How to find C++ spurious copy operations?

Asked 2/1, 2020 at 8:38 Answered 14/1 at 5:33

c++code-analysis static-code-analysis cppcheck

Recently, I had the following

struct data {
  std::vector<int> V;
};

data get_vector(int n)
{
  std::vector<int> V(n,0);
  return {V};
}

The problem with this code is that when the struct is created a copy occurs and the solution is instead to write return {std::move(V)}

Are there linter or code analyzer that would detect such spurious copy operations? Neither cppcheck, cpplint, nor clang-tidy can do it.

EDIT: Several points to make my question clearer:

I know that a copy operation occurred because I used compiler explorer and it shows a call to memcpy.
I could identify that a copy operations occurred by looking at the standard yes. But my initial wrong idea was that the compiler would optimize away this copy. I was wrong.
It is (likely) not a compiler problem since both clang and gcc produce code that produce a memcpy.
The memcpy may be cheap, but I cannot imagine circumstances where copying memory and deleting the original is cheaper than passing a pointer by a std::move.
The adding of the std::move is an elementary operation. I would imagine that a code analyzer would be able to suggest this correction.

Mandamandaean answered 2/1, 2020 at 8:38 Comment(7)

I can't answer whether or not there exists any method/tool for detecting "spurious" copy operations, however, in my honest opinion, I disagree that the copying of the std::vector by any means is not being what it purports to be. Your example shows an explicit copy, and it is only natural, and the correct approach, (again imho) to apply the std::move function as you suggest yourself if a copy is not what you want. Note that some compilers may omit the copying if optimizations flags are turned on, and the vector is unchanged. – Dihybrid 2/1, 2020 at 8:59

I fear there are too much unnecessary copies (which might not be impacting) to make this linter rule usable :-/ (rust uses move by default so requires explicit copy :) ) – Healthful 2/1, 2020 at 9:9

My suggestions for optimize code is basically to disassemble the function you want to optimize and you will discover the extra copy operations – Dime 2/1, 2020 at 9:10

If I understand your problem correctly, you want to detect cases where a copy operation (constructor or assignment operator) is invoked on an object following by its destruction. For custom classes, I can imagine adding some debug flag set when a copy is performed, reset in all other operations, and check in destructor. However, don't know how to do the same for non-custom classes unless you are able to modify their source code. – Azotize 2/1, 2020 at 11:4

The technique I use to find spurious copies is to temporarily make the copy constructor private, and then examine where the compiler balks because of access restrictions. (Same objective can be achieved by tagging the copy constructor as deprecated, for compilers that support such tagging.) – Reade 2/1, 2020 at 14:19

I do not disagree with what the compiler produced (although it was surprising to me). But the addition of the std::move was a simple operation that made the code better and I would have thought that there should be code analyzer for detecting this. – Mandamandaean 2/1, 2020 at 17:29

Not aware of another analyzer tool that already catches this specific case, I might look into writing or extending a clang-tidy "fixit" module to do it. I understand this provides a somewhat clear API to the syntactic and semantic elements, and is intended as a somewhat easy extension point, though it does involve compiling your own clang. – Colorfast 3/1, 2020 at 19:11

I believe you have the correct observation but the wrong interpretation!

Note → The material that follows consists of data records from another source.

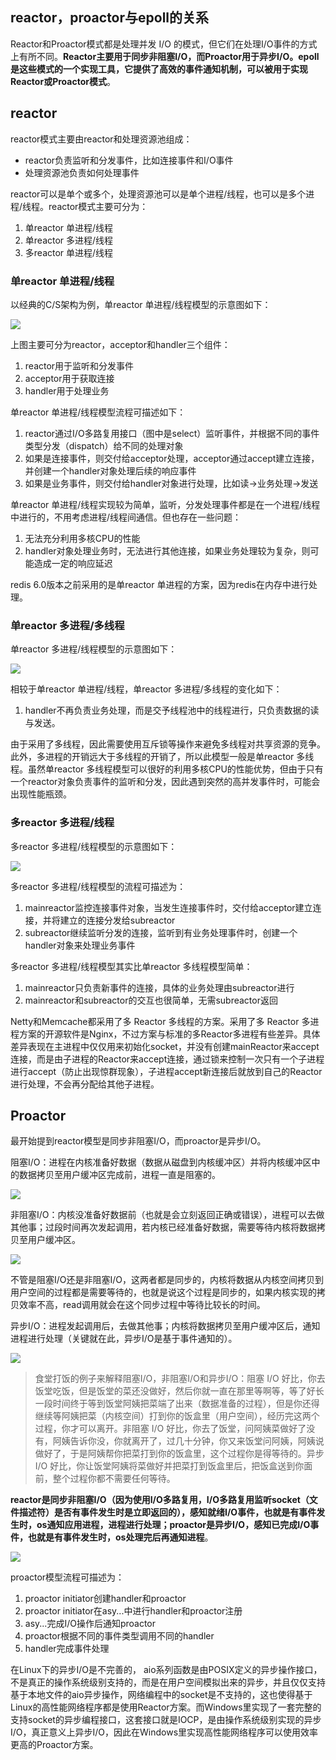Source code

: ## reactor，proactor与epoll的关系

Reactor和Proactor模式都是处理并发 I/O 的模式，但它们在处理I/O事件的方式上有所不同。**Reactor主要用于同步非阻塞I/O，而Proactor用于异步I/O。epoll 是这些模式的一个实现工具，它提供了高效的事件通知机制，可以被用于实现Reactor或Proactor模式**。

## reactor

reactor模式主要由reactor和处理资源池组成：

- reactor负责监听和分发事件，比如连接事件和I/O事件
- 处理资源池负责如何处理事件

reactor可以是单个或多个，处理资源池可以是单个进程/线程，也可以是多个进程/线程。reactor模式主要可分为：

1. 单reactor 单进程/线程
2. 单reactor 多进程/线程
3. 多reactor 单进程/线程

### 单reactor 单进程/线程

以经典的C/S架构为例，单reactor 单进程/线程模型的示意图如下：

<img src="https://cdn.xiaolincoding.com/gh/xiaolincoder/ImageHost4@main/%E6%93%8D%E4%BD%9C%E7%B3%BB%E7%BB%9F/Reactor/%E5%8D%95Reactor%E5%8D%95%E8%BF%9B%E7%A8%8B.png">

上图主要可分为reactor，acceptor和handler三个组件：

1. reactor用于监听和分发事件
2. acceptor用于获取连接
3. handler用于处理业务

单reactor 单进程/线程模型流程可描述如下：

1. reactor通过I/O多路复用接口（图中是select）监听事件，并根据不同的事件类型分发（dispatch）给不同的处理对象
2. 如果是连接事件，则交付给acceptor处理，acceptor通过accept建立连接，并创建一个handler对象处理后续的响应事件
3. 如果是业务事件，则交付给handler对象进行处理，比如读->业务处理->发送

单reactor 单进程/线程实现较为简单，监听，分发处理事件都是在一个进程/线程中进行的，不用考虑进程/线程间通信。但也存在一些问题：

1. 无法充分利用多核CPU的性能
2. handler对象处理业务时，无法进行其他连接，如果业务处理较为复杂，则可能造成一定的响应延迟

redis 6.0版本之前采用的是单reactor 单进程的方案，因为redis在内存中进行处理。

### 单reactor 多进程/多线程

单reactor 多进程/线程模型的示意图如下：

<img src="https://cdn.xiaolincoding.com/gh/xiaolincoder/ImageHost4@main/%E6%93%8D%E4%BD%9C%E7%B3%BB%E7%BB%9F/Reactor/%E5%8D%95Reactor%E5%A4%9A%E7%BA%BF%E7%A8%8B.png">

相较于单reactor 单进程/线程，单reactor 多进程/多线程的变化如下：

1. handler不再负责业务处理，而是交予线程池中的线程进行，只负责数据的读与发送。

由于采用了多线程，因此需要使用互斥锁等操作来避免多线程对共享资源的竞争。此外，多进程的开销远大于多线程的开销了，所以此模型一般是单reactor 多线程。虽然单reactor 多线程模型可以很好的利用多核CPU的性能优势，但由于只有一个reactor对象负责事件的监听和分发，因此遇到突然的高并发事件时，可能会出现性能瓶颈。

### 多reactor 多进程/线程

多reactor 多进程/线程模型的示意图如下：

<img src="https://cdn.xiaolincoding.com/gh/xiaolincoder/ImageHost4@main/%E6%93%8D%E4%BD%9C%E7%B3%BB%E7%BB%9F/Reactor/%E4%B8%BB%E4%BB%8EReactor%E5%A4%9A%E7%BA%BF%E7%A8%8B.png">


多reactor 多进程/线程模型的流程可描述为：

1. mainreactor监控连接事件对象，当发生连接事件时，交付给acceptor建立连接，并将建立的连接分发给subreactor
2. subreactor继续监听分发的连接，监听到有业务处理事件时，创建一个handler对象来处理业务事件

多reactor 多进程/线程模型其实比单reactor 多线程模型简单：

1. mainreactor只负责新事件的连接，具体的业务处理由subreactor进行
2. mainreactor和subreactor的交互也很简单，无需subreactor返回

Netty和Memcache都采用了多 Reactor 多线程的方案。采用了多 Reactor 多进程方案的开源软件是Nginx，不过方案与标准的多Reactor多进程有些差异。具体差异表现在主进程中仅仅用来初始化socket，并没有创建mainReactor来accept连接，而是由子进程的Reactor来accept连接，通过锁来控制一次只有一个子进程进行accept（防止出现惊群现象），子进程accept新连接后就放到自己的Reactor进行处理，不会再分配给其他子进程。

## Proactor

最开始提到reactor模型是同步非阻塞I/O，而proactor是异步I/O。

阻塞I/O：进程在内核准备好数据（数据从磁盘到内核缓冲区）并将内核缓冲区中的数据拷贝至用户缓冲区完成前，进程一直是阻塞的。

<img src="https://cdn.xiaolincoding.com/gh/xiaolincoder/ImageHost/%E6%93%8D%E4%BD%9C%E7%B3%BB%E7%BB%9F/%E6%96%87%E4%BB%B6%E7%B3%BB%E7%BB%9F/%E9%98%BB%E5%A1%9E%20I_O.png">

非阻塞I/O：内核没准备好数据前（也就是会立刻返回正确或错误），进程可以去做其他事；过段时间再次发起调用，若内核已经准备好数据，需要等待内核将数据拷贝至用户缓冲区。

<img src="https://cdn.xiaolincoding.com/gh/xiaolincoder/ImageHost/%E6%93%8D%E4%BD%9C%E7%B3%BB%E7%BB%9F/%E6%96%87%E4%BB%B6%E7%B3%BB%E7%BB%9F/%E9%9D%9E%E9%98%BB%E5%A1%9E%20I_O%20.png">

不管是阻塞I/O还是非阻塞I/O，这两者都是同步的，内核将数据从内核空间拷贝到用户空间的过程都是需要等待的，也就是说这个过程是同步的，如果内核实现的拷贝效率不高，read调用就会在这个同步过程中等待比较长的时间。

异步I/O：进程发起调用后，去做其他事；内核将数据拷贝至用户缓冲区后，通知进程进行处理（关键就在此，异步I/O是基于事件通知的）。

<img src="https://cdn.xiaolincoding.com/gh/xiaolincoder/ImageHost/%E6%93%8D%E4%BD%9C%E7%B3%BB%E7%BB%9F/%E6%96%87%E4%BB%B6%E7%B3%BB%E7%BB%9F/%E5%BC%82%E6%AD%A5%20I_O.png">

> 食堂打饭的例子来解释阻塞I/O，非阻塞I/O和异步I/O：阻塞 I/O 好比，你去饭堂吃饭，但是饭堂的菜还没做好，然后你就一直在那里等啊等，等了好长一段时间终于等到饭堂阿姨把菜端了出来（数据准备的过程），但是你还得继续等阿姨把菜（内核空间）打到你的饭盒里（用户空间），经历完这两个过程，你才可以离开。非阻塞 I/O 好比，你去了饭堂，问阿姨菜做好了没有，阿姨告诉你没，你就离开了，过几十分钟，你又来饭堂问阿姨，阿姨说做好了，于是阿姨帮你把菜打到你的饭盒里，这个过程你是得等待的。异步 I/O 好比，你让饭堂阿姨将菜做好并把菜打到饭盒里后，把饭盒送到你面前，整个过程你都不需要任何等待。

**reactor是同步非阻塞I/O（因为使用I/O多路复用，I/O多路复用监听socket（文件描述符）是否有事件发生时是立即返回的），感知就绪I/O事件，也就是有事件发生时，os通知应用进程，进程进行处理；proactor是异步I/O，感知已完成I/O事件，也就是有事件发生时，os处理完后再通知进程**。


<img src="https://cdn.xiaolincoding.com/gh/xiaolincoder/ImageHost4@main/%E6%93%8D%E4%BD%9C%E7%B3%BB%E7%BB%9F/Reactor/Proactor.png">

proactor模型流程可描述为：

1. proactor initiator创建handler和proactor
2. proactor initiator在asy...中进行handler和proactor注册
3. asy...完成I/O操作后通知proactor
4. proactor根据不同的事件类型调用不同的handler
5. handler完成事件处理

在Linux下的异步I/O是不完善的， aio系列函数是由POSIX定义的异步操作接口，不是真正的操作系统级别支持的，而是在用户空间模拟出来的异步，并且仅仅支持基于本地文件的aio异步操作，网络编程中的socket是不支持的，这也使得基于Linux的高性能网络程序都是使用Reactor方案。而Windows里实现了一套完整的支持socket的异步编程接口，这套接口就是IOCP，是由操作系统级别实现的异步I/O，真正意义上异步I/O，因此在Windows里实现高性能网络程序可以使用效率更高的Proactor方案。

The copy will not occur by returning the value, because every normal clever compiler will use (N)RVO in this case. From C++17 this is mandatory, so you can't see any copy by returning a local generated vector from the function.

OK, lets play a bit with std::vector and what will happen during the construction or by filling it step by step.

First of all, lets generate a data type which makes every copy or move visible like this one:

template <typename DATA >
struct VisibleCopy
{
    private:
        DATA data;

    public:
        VisibleCopy( const DATA& data_ ): data{ data_ }
        {
            std::cout << "Construct " << data << std::endl;
        }

        VisibleCopy( const VisibleCopy& other ): data{ other.data }
        {
            std::cout << "Copy " << data << std::endl;
        }

        VisibleCopy( VisibleCopy&& other ) noexcept : data{ std::move(other.data) }
        {
            std::cout << "Move " << data << std::endl;
        }

        VisibleCopy& operator=( const VisibleCopy& other )
        {
            data = other.data;
            std::cout << "copy assign " << data << std::endl;
        }

        VisibleCopy& operator=( VisibleCopy&& other ) noexcept
        {
            data = std::move( other.data );
            std::cout << "move assign " << data << std::endl;
        }

        DATA Get() const { return data; }

};

And now lets start some experiments:

using T = std::vector< VisibleCopy<int> >;

T Get1() 
{   
    std::cout << "Start init" << std::endl;
    std::vector< VisibleCopy<int> > vec{ 1,2,3,4 };
    std::cout << "End init" << std::endl;
    return vec;
}   

T Get2()
{   
    std::cout << "Start init" << std::endl;
    std::vector< VisibleCopy<int> > vec(4,0);
    std::cout << "End init" << std::endl;
    return vec;
}

T Get3()
{
    std::cout << "Start init" << std::endl;
    std::vector< VisibleCopy<int> > vec;
    vec.emplace_back(1);
    vec.emplace_back(2);
    vec.emplace_back(3);
    vec.emplace_back(4);
    std::cout << "End init" << std::endl;

    return vec;
}

T Get4()
{
    std::cout << "Start init" << std::endl;
    std::vector< VisibleCopy<int> > vec;
    vec.reserve(4);
    vec.emplace_back(1);
    vec.emplace_back(2);
    vec.emplace_back(3);
    vec.emplace_back(4);
    std::cout << "End init" << std::endl;

    return vec;
}

int main()
{
    auto vec1 = Get1();
    auto vec2 = Get2();
    auto vec3 = Get3();
    auto vec4 = Get4();

    // All data as expected? Lets check:
    for ( auto& el: vec1 ) { std::cout << el.Get() << std::endl; }
    for ( auto& el: vec2 ) { std::cout << el.Get() << std::endl; }
    for ( auto& el: vec3 ) { std::cout << el.Get() << std::endl; }
    for ( auto& el: vec4 ) { std::cout << el.Get() << std::endl; }
}

What can we observe:

Example 1) We create a vector from a initializer list and maybe we expect that we will see 4 times construct and 4 moves. But we get 4 copies! That sounds a bit mysterious, but the reason is the implementation of initializer list! Simply it is not allowed to move from the list as the iterator from the list is a const T* which makes it impossible to move elements from it. A detailed answer on this topic can be found here: initializer_list and move semantics

Example 2) In this case, we get a initial construction and 4 copies of the value. That is nothing special and is what we can expect.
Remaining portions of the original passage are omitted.